The greatest fear for the Kurds is that continued patience and co-operation (however long that is sustained) may prove to be fruitless. After all the compromise and diplomacy on the part of the Kurds, their ultimatum goals of autonomy and federalism within a united Iraq have not been realised.

The Future

What the future holds for Iraq is unclear, what is clear is brining stability to Iraq will take much longer than first anticipated. Crucially, due to the volatile (and at times explosive) mix of the Iraqi population there is no guarantee of peace and harmony. The possibility of an Iraqi civil war may soon become a question of ‘when’ and ‘not if’. The numerous hot items on the table will not be resolved without someone getting their hands burnt, what is evident is that all parties want to handle the hot item for their maximum benefit without feeling its heat – this is not possible. We have already witnessed that compromise in Iraq is a scarce commodity. Who essentially loses out is key. Either way such losses or hot items will ultimately lead to what’s becoming increasingly predictable - Iraq’s disintegration.

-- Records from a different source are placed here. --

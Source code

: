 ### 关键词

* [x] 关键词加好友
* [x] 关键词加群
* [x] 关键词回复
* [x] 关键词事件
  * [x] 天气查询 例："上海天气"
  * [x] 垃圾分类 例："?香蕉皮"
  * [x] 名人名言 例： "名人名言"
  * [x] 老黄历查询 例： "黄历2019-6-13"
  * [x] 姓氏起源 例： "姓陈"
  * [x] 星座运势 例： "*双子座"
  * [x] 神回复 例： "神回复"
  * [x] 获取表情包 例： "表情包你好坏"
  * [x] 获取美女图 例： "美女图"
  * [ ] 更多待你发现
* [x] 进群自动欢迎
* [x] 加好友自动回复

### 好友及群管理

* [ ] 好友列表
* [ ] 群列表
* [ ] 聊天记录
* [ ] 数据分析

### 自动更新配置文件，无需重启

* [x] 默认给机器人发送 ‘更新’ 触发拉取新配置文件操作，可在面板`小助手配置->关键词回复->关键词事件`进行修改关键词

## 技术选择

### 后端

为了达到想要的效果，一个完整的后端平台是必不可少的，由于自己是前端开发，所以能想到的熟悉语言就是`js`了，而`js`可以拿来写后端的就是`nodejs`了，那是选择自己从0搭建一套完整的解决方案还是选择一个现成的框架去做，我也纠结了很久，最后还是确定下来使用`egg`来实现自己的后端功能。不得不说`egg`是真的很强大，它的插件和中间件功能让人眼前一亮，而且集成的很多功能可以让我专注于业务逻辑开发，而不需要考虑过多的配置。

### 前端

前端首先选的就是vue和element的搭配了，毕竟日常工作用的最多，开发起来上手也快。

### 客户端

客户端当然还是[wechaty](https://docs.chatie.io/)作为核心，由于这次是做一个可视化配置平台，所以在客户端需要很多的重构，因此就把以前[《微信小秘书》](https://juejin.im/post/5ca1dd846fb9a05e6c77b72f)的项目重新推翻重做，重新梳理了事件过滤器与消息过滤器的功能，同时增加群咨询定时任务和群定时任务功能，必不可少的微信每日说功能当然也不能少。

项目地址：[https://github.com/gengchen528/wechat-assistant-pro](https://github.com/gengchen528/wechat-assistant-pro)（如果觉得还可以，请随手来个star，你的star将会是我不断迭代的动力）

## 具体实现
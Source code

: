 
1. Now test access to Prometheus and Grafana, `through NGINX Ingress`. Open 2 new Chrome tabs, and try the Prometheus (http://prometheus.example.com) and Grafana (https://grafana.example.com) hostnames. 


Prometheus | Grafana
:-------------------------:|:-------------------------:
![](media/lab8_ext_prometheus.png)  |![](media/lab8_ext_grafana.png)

One has to ask if the break up of Iraq is actually a bad thing. There are growing voices that the only solution is for the Kurds, Sunni and Shia to buy separate houses and no longer reside under the same roof. This is a natural human reaction, if you do not get on with your housemate or landlord, it is simple, you move out. In this analogy, in a future Iraq, the landlord will essentially be the Shia, how they treat the Kurd and Sunni minority is crucial. Ultimately, conflicts of interests will prove too much, leading to the partitioning of Iraq into 3 distinct states. A Kurdish state will for one cause uproar in Iran, Syria and particularly Turkey, however this is now becoming an inevitability in any case, many feel it is longer a question of whether an independent Kurdistan will be established. The climate of the Middle East is changing and Kurds will no longer be fearful or suppressed into following the will of the millions. In the short term at least the Kurdish, Sunni and Shia states will be susceptible to influence and external pressure, with the sources of this been obvious. A Shia state will be heavily influenced by the Iranian theocracy, the Sunni’s by Syria and possibly Turkey and Kurdistan will have to deal with hostility at every turn with its newly created and landlocked territory.

Violence and bloodshed is never a good thing, however, Iraqis must now use the current mess and mass grieving to map a prosperous future for Iraq. If this does not occur then Iraq will experience greater bloodshed, whether now or in the future.